I truely hope you have a great outcome with your horse, that his leg heals well and you guys have years of happy trails.
Good Luck!


----------



## AlmagroN

like shesinthebarn said, those pics are just too dark an a little too blurry to tell if those are actually pinfiring or cryo.

i can also tell you that your horse was trying to bow a tendon and thats why it was done. you can see it in the pic.

but really, if you want to form an opinion about something, educate yourself. a lot of people here are telling you the FACTS about what it is, but you refuse to hear it. you just keep living in your fantasy world....


----------



## xLaurenOscarx

AlmagroN said:


> like shesinthebarn said, those pics are just too dark an a little too blurry to tell if those are actually pinfiring or cryo.
> 
> i can also tell you that your horse was trying to bow a tendon and thats why it was done. you can see it in the pic.
> 
> but really, if you want to form an opinion about something, educate yourself. a lot of people here are telling you the FACTS about what it is, but you refuse to hear it. you just keep living in your fantasy world....


in the picture he's walking around thats why its blurry

i will. 
i dont get why you care what i think

dont worry i will


----------



## xLaurenOscarx

JustDressageIt said:


> If I may make a suggestion...
> 
> Perhaps learning exactly what the procedure is before bashing it might be a good idea..?

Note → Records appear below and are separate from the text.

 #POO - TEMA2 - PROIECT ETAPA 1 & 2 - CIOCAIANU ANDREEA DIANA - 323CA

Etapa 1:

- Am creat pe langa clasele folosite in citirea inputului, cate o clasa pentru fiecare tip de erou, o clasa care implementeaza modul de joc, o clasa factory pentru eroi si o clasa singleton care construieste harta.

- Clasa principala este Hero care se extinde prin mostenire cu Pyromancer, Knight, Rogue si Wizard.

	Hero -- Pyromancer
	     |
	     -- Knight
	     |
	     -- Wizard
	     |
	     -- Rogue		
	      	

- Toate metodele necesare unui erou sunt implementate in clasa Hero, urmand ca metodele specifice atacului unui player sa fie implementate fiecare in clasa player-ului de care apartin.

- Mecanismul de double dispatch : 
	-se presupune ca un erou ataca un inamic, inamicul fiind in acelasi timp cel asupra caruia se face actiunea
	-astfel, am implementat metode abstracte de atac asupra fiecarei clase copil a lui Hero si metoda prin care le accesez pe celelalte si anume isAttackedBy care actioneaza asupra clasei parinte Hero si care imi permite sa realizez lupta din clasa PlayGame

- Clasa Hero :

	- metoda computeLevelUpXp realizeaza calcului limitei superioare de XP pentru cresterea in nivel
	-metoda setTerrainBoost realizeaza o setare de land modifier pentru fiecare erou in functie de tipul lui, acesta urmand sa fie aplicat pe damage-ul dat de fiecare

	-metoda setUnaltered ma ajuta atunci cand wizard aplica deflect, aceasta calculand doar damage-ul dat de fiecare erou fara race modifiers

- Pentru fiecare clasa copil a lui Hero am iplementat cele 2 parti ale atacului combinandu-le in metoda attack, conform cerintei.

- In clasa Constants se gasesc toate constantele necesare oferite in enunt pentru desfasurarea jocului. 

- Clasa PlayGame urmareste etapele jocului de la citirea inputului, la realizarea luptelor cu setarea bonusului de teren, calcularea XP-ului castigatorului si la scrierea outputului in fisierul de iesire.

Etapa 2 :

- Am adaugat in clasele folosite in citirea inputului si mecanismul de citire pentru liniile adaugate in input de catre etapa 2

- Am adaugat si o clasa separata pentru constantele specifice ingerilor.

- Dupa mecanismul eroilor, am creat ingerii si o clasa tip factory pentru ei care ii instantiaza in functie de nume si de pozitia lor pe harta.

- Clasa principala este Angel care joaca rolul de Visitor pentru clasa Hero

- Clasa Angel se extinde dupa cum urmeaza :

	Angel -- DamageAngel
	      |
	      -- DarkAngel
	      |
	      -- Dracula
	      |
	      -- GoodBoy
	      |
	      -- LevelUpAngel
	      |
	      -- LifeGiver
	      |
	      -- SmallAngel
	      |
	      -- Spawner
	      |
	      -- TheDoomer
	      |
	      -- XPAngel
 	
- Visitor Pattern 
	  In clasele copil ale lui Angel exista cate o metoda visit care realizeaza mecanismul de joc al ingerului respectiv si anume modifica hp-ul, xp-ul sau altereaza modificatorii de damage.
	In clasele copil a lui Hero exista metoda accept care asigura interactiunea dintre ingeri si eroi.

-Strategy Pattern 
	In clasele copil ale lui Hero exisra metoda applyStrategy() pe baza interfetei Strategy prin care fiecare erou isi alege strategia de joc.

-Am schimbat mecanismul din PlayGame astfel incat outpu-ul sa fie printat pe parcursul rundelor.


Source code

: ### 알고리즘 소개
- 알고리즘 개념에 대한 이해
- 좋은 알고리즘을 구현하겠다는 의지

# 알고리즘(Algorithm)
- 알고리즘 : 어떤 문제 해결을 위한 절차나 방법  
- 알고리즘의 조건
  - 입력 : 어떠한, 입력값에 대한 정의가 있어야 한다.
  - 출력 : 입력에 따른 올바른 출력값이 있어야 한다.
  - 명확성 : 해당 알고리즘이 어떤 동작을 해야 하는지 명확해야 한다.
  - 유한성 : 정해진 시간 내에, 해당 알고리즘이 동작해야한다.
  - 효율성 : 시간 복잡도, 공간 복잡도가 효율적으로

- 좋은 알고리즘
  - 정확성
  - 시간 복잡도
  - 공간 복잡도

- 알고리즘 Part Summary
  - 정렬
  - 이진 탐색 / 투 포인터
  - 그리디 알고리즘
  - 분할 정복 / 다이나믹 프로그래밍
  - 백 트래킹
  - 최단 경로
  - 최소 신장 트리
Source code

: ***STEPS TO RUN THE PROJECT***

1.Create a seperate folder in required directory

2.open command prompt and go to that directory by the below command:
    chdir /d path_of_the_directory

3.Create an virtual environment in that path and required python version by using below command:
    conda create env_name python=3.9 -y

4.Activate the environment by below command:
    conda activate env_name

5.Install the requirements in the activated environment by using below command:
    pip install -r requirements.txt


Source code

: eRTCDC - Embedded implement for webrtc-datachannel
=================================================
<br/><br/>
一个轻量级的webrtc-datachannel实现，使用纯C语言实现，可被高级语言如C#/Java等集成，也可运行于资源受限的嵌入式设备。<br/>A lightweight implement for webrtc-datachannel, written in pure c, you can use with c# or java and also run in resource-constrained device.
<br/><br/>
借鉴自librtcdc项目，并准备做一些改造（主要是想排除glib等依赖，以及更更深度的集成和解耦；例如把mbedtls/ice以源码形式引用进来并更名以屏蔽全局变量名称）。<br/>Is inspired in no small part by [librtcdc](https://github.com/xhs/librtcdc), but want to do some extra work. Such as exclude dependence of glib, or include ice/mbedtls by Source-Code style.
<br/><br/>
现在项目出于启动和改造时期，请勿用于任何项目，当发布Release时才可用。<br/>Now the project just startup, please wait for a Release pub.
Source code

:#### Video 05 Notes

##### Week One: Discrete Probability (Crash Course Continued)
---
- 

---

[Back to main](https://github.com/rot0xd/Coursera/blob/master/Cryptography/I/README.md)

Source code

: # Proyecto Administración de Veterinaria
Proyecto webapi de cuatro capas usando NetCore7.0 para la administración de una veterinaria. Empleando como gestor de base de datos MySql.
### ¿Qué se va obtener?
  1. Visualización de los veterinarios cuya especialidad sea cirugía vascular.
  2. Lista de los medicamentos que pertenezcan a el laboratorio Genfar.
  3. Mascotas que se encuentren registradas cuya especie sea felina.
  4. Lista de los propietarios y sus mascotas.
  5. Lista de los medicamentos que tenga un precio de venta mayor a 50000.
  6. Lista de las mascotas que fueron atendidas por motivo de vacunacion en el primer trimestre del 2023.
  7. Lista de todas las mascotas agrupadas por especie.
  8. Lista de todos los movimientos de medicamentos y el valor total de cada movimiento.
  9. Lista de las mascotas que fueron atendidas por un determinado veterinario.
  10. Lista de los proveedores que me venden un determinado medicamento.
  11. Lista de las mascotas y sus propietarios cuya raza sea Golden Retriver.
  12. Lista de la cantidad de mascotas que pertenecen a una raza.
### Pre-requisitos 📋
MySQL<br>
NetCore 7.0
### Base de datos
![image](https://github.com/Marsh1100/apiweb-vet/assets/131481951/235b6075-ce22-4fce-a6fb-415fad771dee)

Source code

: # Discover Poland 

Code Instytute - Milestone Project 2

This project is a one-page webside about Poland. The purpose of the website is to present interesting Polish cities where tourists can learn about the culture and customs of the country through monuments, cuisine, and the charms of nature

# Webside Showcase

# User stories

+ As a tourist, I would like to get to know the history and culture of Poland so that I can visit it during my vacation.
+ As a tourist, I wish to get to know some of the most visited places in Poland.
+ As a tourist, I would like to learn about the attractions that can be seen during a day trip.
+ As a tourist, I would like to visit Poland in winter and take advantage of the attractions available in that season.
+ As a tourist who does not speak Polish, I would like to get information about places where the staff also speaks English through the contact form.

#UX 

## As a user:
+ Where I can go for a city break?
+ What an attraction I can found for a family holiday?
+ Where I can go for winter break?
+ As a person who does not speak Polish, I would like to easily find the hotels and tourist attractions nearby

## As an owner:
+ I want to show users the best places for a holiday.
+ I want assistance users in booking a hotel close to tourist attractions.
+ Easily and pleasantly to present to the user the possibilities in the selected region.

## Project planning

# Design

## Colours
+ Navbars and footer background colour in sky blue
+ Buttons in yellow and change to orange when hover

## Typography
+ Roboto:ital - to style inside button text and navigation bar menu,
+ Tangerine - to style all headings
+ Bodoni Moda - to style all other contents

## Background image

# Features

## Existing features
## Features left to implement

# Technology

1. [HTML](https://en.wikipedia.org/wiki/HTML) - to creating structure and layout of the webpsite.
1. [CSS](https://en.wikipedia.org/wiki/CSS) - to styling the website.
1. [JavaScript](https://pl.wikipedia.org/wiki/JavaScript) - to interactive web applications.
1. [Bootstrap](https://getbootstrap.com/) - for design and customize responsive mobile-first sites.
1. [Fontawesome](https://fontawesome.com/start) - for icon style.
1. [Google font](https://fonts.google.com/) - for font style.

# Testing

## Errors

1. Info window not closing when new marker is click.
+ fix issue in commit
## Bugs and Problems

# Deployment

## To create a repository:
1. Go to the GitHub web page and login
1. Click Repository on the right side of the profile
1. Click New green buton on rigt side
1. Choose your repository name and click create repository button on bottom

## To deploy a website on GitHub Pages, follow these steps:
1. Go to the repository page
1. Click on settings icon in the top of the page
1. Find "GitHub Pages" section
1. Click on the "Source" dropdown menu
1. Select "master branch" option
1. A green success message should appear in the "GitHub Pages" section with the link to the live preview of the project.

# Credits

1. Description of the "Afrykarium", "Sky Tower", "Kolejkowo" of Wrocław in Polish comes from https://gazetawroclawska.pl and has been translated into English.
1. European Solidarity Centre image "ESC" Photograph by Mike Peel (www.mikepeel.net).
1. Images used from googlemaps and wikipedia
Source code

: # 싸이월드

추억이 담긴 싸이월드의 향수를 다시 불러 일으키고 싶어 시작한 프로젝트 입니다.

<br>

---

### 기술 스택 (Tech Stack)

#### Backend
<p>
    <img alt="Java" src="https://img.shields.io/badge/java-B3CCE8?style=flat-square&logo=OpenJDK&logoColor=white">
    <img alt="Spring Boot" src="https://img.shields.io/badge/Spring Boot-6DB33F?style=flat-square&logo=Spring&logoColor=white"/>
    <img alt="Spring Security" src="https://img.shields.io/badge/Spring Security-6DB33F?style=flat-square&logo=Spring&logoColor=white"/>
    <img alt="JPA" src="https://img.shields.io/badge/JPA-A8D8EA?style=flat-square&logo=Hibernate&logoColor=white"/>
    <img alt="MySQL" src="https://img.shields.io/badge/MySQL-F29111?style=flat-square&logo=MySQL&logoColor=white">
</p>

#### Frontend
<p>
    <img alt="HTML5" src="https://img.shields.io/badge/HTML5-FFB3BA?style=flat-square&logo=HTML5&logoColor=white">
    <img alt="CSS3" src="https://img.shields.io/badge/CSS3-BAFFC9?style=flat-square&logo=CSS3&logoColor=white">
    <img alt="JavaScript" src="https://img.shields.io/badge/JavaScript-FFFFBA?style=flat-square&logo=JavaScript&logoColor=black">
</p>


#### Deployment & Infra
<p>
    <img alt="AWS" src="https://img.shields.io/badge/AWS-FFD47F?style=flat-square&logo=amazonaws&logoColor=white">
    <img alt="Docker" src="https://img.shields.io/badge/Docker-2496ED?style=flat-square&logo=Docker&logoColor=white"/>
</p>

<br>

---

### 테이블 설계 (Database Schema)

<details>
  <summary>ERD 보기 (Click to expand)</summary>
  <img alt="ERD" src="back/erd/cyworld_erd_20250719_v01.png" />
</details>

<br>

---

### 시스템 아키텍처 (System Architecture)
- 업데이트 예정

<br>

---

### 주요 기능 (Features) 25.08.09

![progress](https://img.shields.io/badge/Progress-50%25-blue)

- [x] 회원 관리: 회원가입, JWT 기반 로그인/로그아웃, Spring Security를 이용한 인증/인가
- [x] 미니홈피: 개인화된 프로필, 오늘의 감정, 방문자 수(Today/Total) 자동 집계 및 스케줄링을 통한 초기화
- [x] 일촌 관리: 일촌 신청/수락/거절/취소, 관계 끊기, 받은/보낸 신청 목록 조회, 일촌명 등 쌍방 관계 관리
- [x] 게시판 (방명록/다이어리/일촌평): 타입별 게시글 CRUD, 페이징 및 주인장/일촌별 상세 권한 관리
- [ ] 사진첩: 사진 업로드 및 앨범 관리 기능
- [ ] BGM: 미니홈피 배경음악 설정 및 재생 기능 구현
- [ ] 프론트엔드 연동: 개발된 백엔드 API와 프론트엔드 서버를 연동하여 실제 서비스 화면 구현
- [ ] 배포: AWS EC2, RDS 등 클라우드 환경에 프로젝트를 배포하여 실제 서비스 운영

i tried learning. i asked my vet and he told me that


----------



## AlmagroN

xLaurenOscarx said:


> in the picture he's walking around thats why its blurry
> 
> i will.
> i dont get why you care what i think
> 
> dont worry i will


i care because its people like you that will run around telling people how your horse was "abused" and such, when you dont understand what even happened. and then THOSE people are walking around with false "education" about a subject too.


----------



## xLaurenOscarx

shesinthebarn said:


> The pics are nor clear enough to say for sure if it's cryo or true pin-firing. Some may say that there is no difference between the two, but the difference in Canada is that one is illegal and one is not. I'm honestly leaning toward saying that those are cryo marks, but like I said, the pics are a little dark and unfocused.
> I discussed this at length today with a very reputable vet/surgeon. (He works at the equine hospital at the University) His opinion is that Pin firing is more effective in treating injuries than cryo ever will be. He has never heard of any vet doing this without sedation. His opinion is that it would be impossible to do if the horse were not sedated heavily. Apparently there is discussion amongst some vets about finding a more humane way to do this proceedure (pin firing - not cryo) as it can be a last resort career saver for some animals.
> I read some of those articles in the links posted by others and find them to be kind of extreme in their opinions, and they seem to stretch the facts. I hope you can step back and take a look at this from a more impartial perspective. It must be hard as it is in regards to the health and well being of your beloved horse. Try to understand, too that this was done in hopes of healing your horse - it did not cause the injury in the first place. I think that might be what is bugging some folks. However, this procedure was done before you owned him, so let it go and move on. The original post was asking for information on the procedure, and for advice on care for your horse. You have the info and don't seem to be willing to accept other peoples opinions, so look for info on how to heal his injury and keep him sound. I just don't see the point of arguing this point any more. You are not going to change your opinion and neither is anyone elso, so why try.
> I truely hope you have a great outcome with your horse, that his leg heals well and you guys have years of happy trails.
> Good Luck!


thanks for your opinion
i dont know to be honest why this thread is still going because as you said no one is going 2 change opinions!

thanks


----------



## xLaurenOscarx

AlmagroN said:


> i care because its people like you that will run around telling people how your horse was "abused" and such, when you dont understand what even happened. and then THOSE people are walking around with false "education" about a subject too.


Whatever
Why Are You still talking on this thread anyway? ive my opinion you hhave yours. your definetly not goin 2 change mine!


----------



## AlmagroN

xLaurenOscarx said:


> Whatever
> Why Are You still talking on this thread anyway? ive my opinion you hhave yours. your definetly not goin 2 change mine!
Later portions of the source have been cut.